_Work instructions_. For this exercise, copy each line of the records that contains the word "offs".

[Opening Input material section]

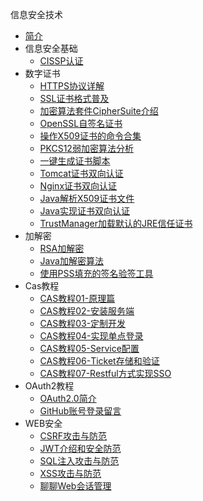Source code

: 信息安全技术
* [简介](markdown/Security/_readme.md)
* 信息安全基础
    * [CISSP认证](markdown/Security/Common/CISSP认证.md)
* 数字证书
    * [HTTPS协议详解](markdown/Security/Certificate/HTTPS协议详解.md)
    * [SSL证书格式普及](markdown/Security/Certificate/SSL证书格式普及.md)
    * [加密算法套件CipherSuite介绍](markdown/Security/Certificate/加密算法套件CipherSuite介绍.md)
    * [OpenSSL自签名证书](markdown/Security/Certificate/OpenSSL自签名证书.md)
    * [操作X509证书的命令合集](markdown/Security/Certificate/操作X509证书的命令合集.md)
    * [PKCS12弱加密算法分析](markdown/Security/Certificate/PKCS12弱加密算法分析.md)
    * [一键生成证书脚本](markdown/Security/Certificate/一键生成证书脚本.md)
    * [Tomcat证书双向认证](markdown/Security/Certificate/Tomcat证书双向认证.md)
    * [Nginx证书双向认证](markdown/Security/Certificate/Nginx证书双向认证.md)
    * [Java解析X509证书文件](markdown/Security/Certificate/Java解析X509证书文件.md)
    * [Java实现证书双向认证](markdown/Security/Certificate/Java实现证书双向认证.md)
    * [TrustManager加载默认的JRE信任证书](markdown/Security/Certificate/TrustManager加载默认的JRE信任证书.md)
* 加解密
    * [RSA加解密](markdown/Security/Crypto/RSA加解密.md)
    * [Java加解密算法](markdown/Security/Crypto/Java加解密算法.md)
    * [使用PSS填充的签名验签工具](markdown/Security/Crypto/使用PSS填充的签名验签工具.md)
* Cas教程
    * [CAS教程01-原理篇](markdown/Security/Cas/CAS教程01-原理篇.md)
    * [CAS教程02-安装服务端](markdown/Security/Cas/CAS教程02-安装服务端.md)
    * [CAS教程03-定制开发](markdown/Security/Cas/CAS教程03-定制开发.md)
    * [CAS教程04-实现单点登录](markdown/Security/Cas/CAS教程04-实现单点登录.md)
    * [CAS教程05-Service配置](markdown/Security/Cas/CAS教程05-Service配置.md)
    * [CAS教程06-Ticket存储和验证](markdown/Security/Cas/CAS教程06-Ticket存储和验证.md)
    * [CAS教程07-Restful方式实现SSO](markdown/Security/Cas/CAS教程07-Restful方式实现SSO.md)
* OAuth2教程
    * [OAuth2.0简介](markdown/Security/OAuth2/OAuth2.0简介.md)
    * [GitHub账号登录留言](markdown/Security/OAuth2/GitHub账号登录留言.md)
* WEB安全
    * [CSRF攻击与防范](markdown/Security/Web/CSRF攻击与防范.md)
    * [JWT介绍和安全防范](markdown/Security/Web/JWT介绍和安全防范.md)
    * [SQL注入攻击与防范](markdown/Security/Web/SQL注入攻击与防范.md)
    * [XSS攻击与防范](markdown/Security/Web/XSS攻击与防范.md)
    * [聊聊Web会话管理](markdown/Security/Web/聊聊Web会话管理.md)



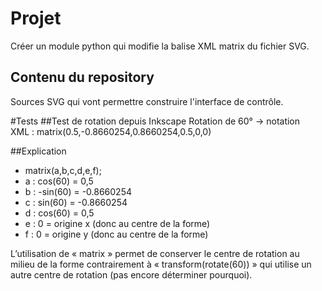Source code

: # Projet
Créer un module python qui modifie la balise XML matrix du fichier SVG. 

## Contenu du repository
Sources SVG qui vont permettre construire l'interface de contrôle. 

#Tests
##Test de rotation depuis Inkscape
Rotation de 60° -> notation XML : matrix(0.5,-0.8660254,0.8660254,0.5,0,0)

##Explication
- matrix(a,b,c,d,e,f);
- a : cos(60) = 0,5
- b : -sin(60) = -0.8660254
- c : sin(60) = -0.8660254 
- d : cos(60) = 0,5
- e : 0 = origine x (donc au centre de la forme) 
- f : 0 = origine y (donc au centre de la forme)

L’utilisation de « matrix » permet de conserver le centre de rotation au milieu de la forme contrairement à « transform(rotate(60)) » qui utilise un autre centre de rotation (pas encore déterminer pourquoi). 
 
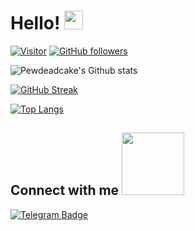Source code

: 
# Hello! <img src="https://raw.githubusercontent.com/MartinHeinz/MartinHeinz/master/wave.gif" width="30px">

[![Visitor](https://visitor-badge.laobi.icu/badge?page_id=Pewdeadcake.Pewdeadcake)](https://github.com/Pewdeadcake) [![GitHub followers](https://img.shields.io/github/followers/Pewdeadcake.svg?style=social&label=Follow)](https://github.com/Pewdeadcake?tab=followers)

![Pewdeadcake's Github stats](https://github-readme-stats.vercel.app/api?username=Pewdeadcake&show_icons=true&theme=chartreuse-dark&hide_border=true)

[![GitHub Streak](https://github-readme-streak-stats.herokuapp.com?user=Pewdeadcake&theme=chartreuse-dark&hide_border=true)](https://git.io/streak-stats)

[![Top Langs](https://github-readme-stats.vercel.app/api/top-langs/?username=Pewdeadcake&langs_count=4&theme=chartreuse-dark&hide_border=true)](https://github.com/Pewdeadcake/github-readme-stats)


<h2> Connect with me <img src='https://raw.githubusercontent.com/ShahriarShafin/ShahriarShafin/main/Assets/handshake.gif' width="100px"> </h2>

[![Telegram Badge](https://img.shields.io/badge/-@khoi2710-0088CC?style=flat&logo=Telegram&logoColor=white)](https://t.me/khoi2710 "Contact on Telegram")

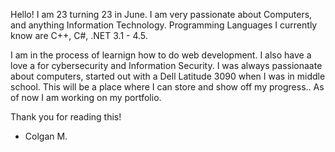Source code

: Hello! I am 23 turning 23 in June. I am very passionate about Computers, and anything Information Technology. Programming Languages I currently know are C++, C#, .NET 3.1 - 4.5.

I am in the process of learnign how to do web development. I also have a love a for cybersecurity and Information Security. I was always passionaate about computers, started out with a Dell Latitude 3090 when I was in middle school.
This will be a place where I can store and show off my progress.. As of now I am working on my portfolio. 

Thank you for reading this!

- Colgan M.
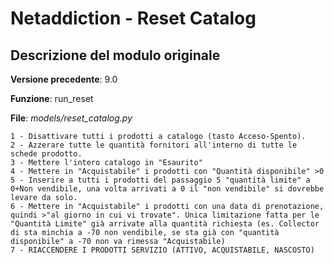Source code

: Netaddiction - Reset Catalog
============================

Descrizione del modulo originale
--------------------------------

**Versione precedente**: 9.0

**Funzione**: run_reset

**File**: *models/reset_catalog.py*

    1 - Disattivare tutti i prodotti a catalogo (tasto Acceso-Spento).
    2 - Azzerare tutte le quantità fornitori all'interno di tutte le schede prodotto.
    3 - Mettere l'intero catalogo in "Esaurito"
    4 - Mettere in "Acquistabile" i prodotti con "Quantità disponibile" >0
    5 - Inserire a tutti i prodotti del passaggio 5 "quantità limite" a 0+Non vendibile, una volta arrivati a 0 il "non vendibile" si dovrebbe levare da solo.
    6 - Mettere in "Acquistabile" i prodotti con una data di prenotazione, quindi >"al giorno in cui vi trovate". Unica limitazione fatta per le "Quantità Limite" già arrivate alla quantità richiesta (es. Collector di sta minchia a -70 non vendibile, se sta già con "quantità disponibile" a -70 non va rimessa "Acquistabile)
    7 - RIACCENDERE I PRODOTTI SERVIZIO (ATTIVO, ACQUISTABILE, NASCOSTO)
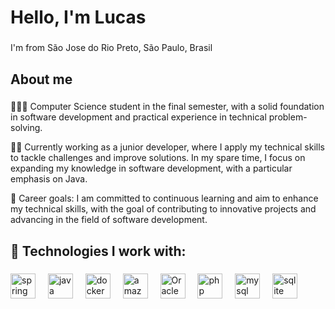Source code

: <h1 align="left">Hello, I'm Lucas</h1>

###

<p align="left">I'm from São Jose do Rio Preto, São Paulo, Brasil</p>

###

<h2 align="left">About me</h2>

###

<p align="left">👨🏼‍🎓 Computer Science student in the final semester, with a solid foundation in software development and practical experience in technical problem-solving.

👨‍💻 Currently working as a junior developer, where I apply my technical skills to tackle challenges and improve solutions. In my spare time, I focus on expanding my knowledge in software development, with a particular emphasis on Java.

💼 Career goals: I am committed to continuous learning and aim to enhance my technical skills, with the goal of contributing to innovative projects and advancing in the field of software development.</p>

###

<h2 align="left">🔧 Technologies I work with:</h2>

###

<div align="left">
  <img src="https://cdn.jsdelivr.net/gh/devicons/devicon/icons/spring/spring-original.svg" height="40" alt="spring logo"  />
  <img width="12" />
  <img src="https://cdn.jsdelivr.net/gh/devicons/devicon/icons/java/java-original.svg" height="40" alt="java logo"  />
  <img width="12" />
  <img src="https://cdn.simpleicons.org/docker/FF2D20" height="40" alt="docker logo"  />
  <img width="12" />
  <img src="https://cdn.simpleicons.org/amazonwebservices/FF2D20" height="40" alt="amazonwebservices logo"  />
   <img width="12" />
  <img src="https://cdn.jsdelivr.net/gh/devicons/devicon@latest/icons/oracle/oracle-original.svg" height="40" alt="Oracle logo" />
  <img width="12" />
  <img src="https://cdn.jsdelivr.net/gh/devicons/devicon/icons/php/php-original.svg" height="40" alt="php logo"  />
  <img width="12" />
  <img src="https://cdn.jsdelivr.net/gh/devicons/devicon/icons/mysql/mysql-original.svg" height="40" alt="mysql logo"  />
  <img width="12" />
  <img src="https://cdn.jsdelivr.net/gh/devicons/devicon/icons/sqlite/sqlite-original.svg" height="40" alt="sqlite logo"  />
</div>

###

<div align="left">

</div>

###
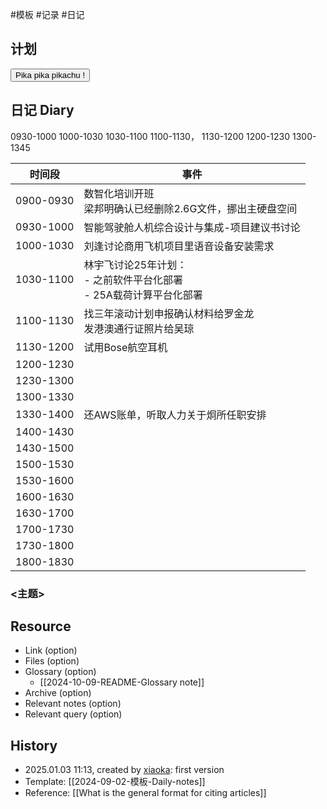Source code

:  #模板  #记录 #日记

## 计划


<button class="sparkles">Pika pika pikachu !</button>

## 日记 Diary

0930-1000
1000-1030 
1030-1100 
1100-1130，
1130-1200
1200-1230
1300-1345

| 时间段       | 事件                                           |
| --------- | -------------------------------------------- |
| 0900-0930 | 数智化培训开班<br>梁邦明确认已经删除2.6G文件，挪出主硬盘空间           |
| 0930-1000 | 智能驾驶舱人机综合设计与集成-项目建议书讨论                       |
| 1000-1030 | 刘逢讨论商用飞机项目里语音设备安装需求                          |
| 1030-1100 | 林宇飞讨论25年计划：<br>- 之前软件平台化部署<br>- 25A载荷计算平台化部署 |
| 1100-1130 | 找三年滚动计划申报确认材料给罗金龙<br>发港澳通行证照片给吴琼             |
| 1130-1200 | 试用Bose航空耳机                                   |
| 1200-1230 |                                              |
| 1230-1300 |                                              |
| 1300-1330 |                                              |
| 1330-1400 | 还AWS账单，听取人力关于炯所任职安排                          |
| 1400-1430 |                                              |
| 1430-1500 |                                              |
| 1500-1530 |                                              |
| 1530-1600 |                                              |
| 1600-1630 |                                              |
| 1630-1700 |                                              |
| 1700-1730 |                                              |
| 1730-1800 |                                              |
| 1800-1830 |                                              |


### <主题>

## Resource

- Link (option)
- Files (option)
- Glossary (option)
    - [[2024-10-09-README-Glossary note]]
- Archive (option)
- Relevant notes (option)
- Relevant query (option)

## History

-  2025.01.03 11:13, created by [xiaoka](https://www.xiaokaup.com/): first version
- Template: [[2024-09-02-模板-Daily-notes]]
- Reference: [[What is the general format for citing articles]]
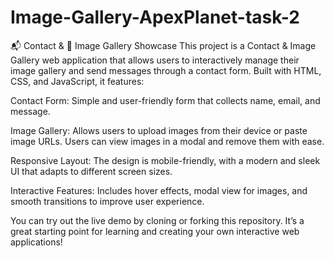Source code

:# Image-Gallery-ApexPlanet-task-2
📬 Contact & 📸 Image Gallery Showcase
This project is a Contact & Image Gallery web application that allows users to interactively manage their image gallery and send messages through a contact form. Built with HTML, CSS, and JavaScript, it features:

Contact Form: Simple and user-friendly form that collects name, email, and message.

Image Gallery: Allows users to upload images from their device or paste image URLs. Users can view images in a modal and remove them with ease.

Responsive Layout: The design is mobile-friendly, with a modern and sleek UI that adapts to different screen sizes.

Interactive Features: Includes hover effects, modal view for images, and smooth transitions to improve user experience.

You can try out the live demo by cloning or forking this repository. It’s a great starting point for learning and creating your own interactive web applications!

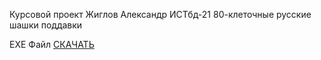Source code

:Курсовой проект Жиглов Александр ИСТбд-21 80-клеточные русские шашки поддавки

EXE Файл <a href="https://disk.yandex.ru/client/disk/Курсовой%20Жиглов%20ИСТбд-21" target="_blank">СКАЧАТЬ</a>



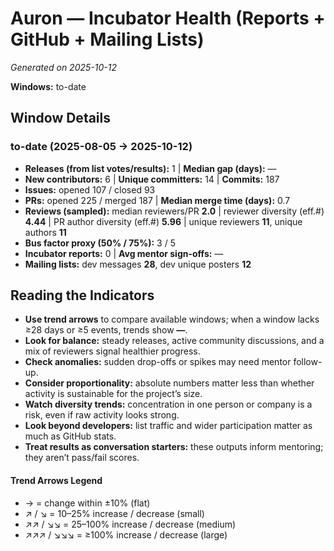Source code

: # Auron — Incubator Health (Reports + GitHub + Mailing Lists)
_Generated on 2025-10-12_

**Windows:** to-date

## Window Details
### to-date  (2025-08-05 → 2025-10-12)
- **Releases (from list votes/results):** 1  |  **Median gap (days):** —
- **New contributors:** 6  |  **Unique committers:** 14  |  **Commits:** 187
- **Issues:** opened 107 / closed 93
- **PRs:** opened 225 / merged 187  |  **Median merge time (days):** 0.7
- **Reviews (sampled):** median reviewers/PR **2.0**  |  reviewer diversity (eff.#) **4.44**  |  PR author diversity (eff.#) **5.96**  |  unique reviewers **11**, unique authors **11**
- **Bus factor proxy (50% / 75%):** 3 / 5
- **Incubator reports:** 0  |  **Avg mentor sign-offs:** —
- **Mailing lists:** dev messages **28**, dev unique posters **12**

## Reading the Indicators
- **Use trend arrows** to compare available windows; when a window lacks ≥28 days or ≥5 events, trends show **—**.
- **Look for balance:** steady releases, active community discussions, and a mix of reviewers signal healthier progress.
- **Check anomalies:** sudden drop-offs or spikes may need mentor follow-up.
- **Consider proportionality:** absolute numbers matter less than whether activity is sustainable for the project’s size.
- **Watch diversity trends:** concentration in one person or company is a risk, even if raw activity looks strong.
- **Look beyond developers:** list traffic and wider participation matter as much as GitHub stats.
- **Treat results as conversation starters:** these outputs inform mentoring; they aren’t pass/fail scores.

#### Trend Arrows Legend
- →  = change within ±10% (flat)
- ↗ / ↘ = 10–25% increase / decrease (small)
- ↗↗ / ↘↘ = 25–100% increase / decrease (medium)
- ↗↗↗ / ↘↘↘ = ≥100% increase / decrease (large)
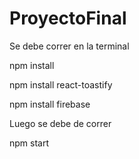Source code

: # ProyectoFinal

Se debe correr en la terminal 






npm install






npm install react-toastify



npm install firebase

Luego se debe de correr







npm start
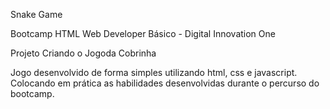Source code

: Snake Game

Bootcamp HTML Web Developer Básico - Digital Innovation One

Projeto Criando o Jogoda Cobrinha 

Jogo desenvolvido de forma simples utilizando html, css e javascript.
Colocando em prática as habilidades desenvolvidas durante o percurso do bootcamp.
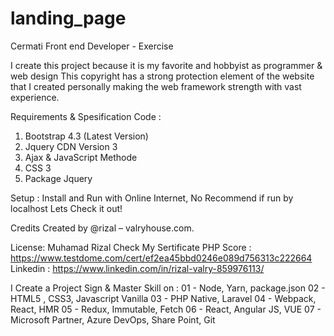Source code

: # landing_page
Cermati Front end Developer - Exercise

I create this project because it is my favorite and hobbyist as programmer & web design
This copyright has a strong protection element of the website that I created personally
making the web framework strength with vast experience.

Requirements & Spesification Code :
1. Bootstrap 4.3 (Latest Version)
2. Jquery CDN Version 3
3. Ajax & JavaScript Methode
4. CSS 3
5. Package Jquery

Setup :
Install and Run with Online Internet, No Recommend if run by localhost
Lets Check it out!

Credits
Created by @rizal – valryhouse.com.

License: Muhamad Rizal
Check My Sertificate PHP Score : https://www.testdome.com/cert/ef2ea45bbd0246e089d756313c222664
Linkedin : https://www.linkedin.com/in/rizal-valry-859976113/

I Create a Project Sign & Master Skill on :
01 - Node, Yarn, package.json
02 - HTML5 , CSS3, Javascript Vanilla
03 - PHP Native, Laravel
04 - Webpack, React, HMR
05 - Redux, Immutable, Fetch
06 - React, Angular JS, VUE
07 - Microsoft Partner, Azure DevOps, Share Point, Git
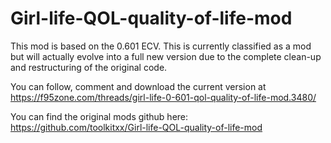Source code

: # Girl-life-QOL-quality-of-life-mod
This mod is based on the 0.601 ECV. This is currently classified as a mod but will actually evolve into a full new version due to the complete clean-up and restructuring of the original code.

You can follow, comment and download the current version at https://f95zone.com/threads/girl-life-0-601-qol-quality-of-life-mod.3480/

You can find the original mods github here: https://github.com/toolkitxx/Girl-life-QOL-quality-of-life-mod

[Closing Input material section]

_Expected answer_.
- **Incubator reports:** 0  |  **Avg mentor sign-offs:** —
- **Check anomalies:** sudden drop-offs or spikes may need mentor follow-up.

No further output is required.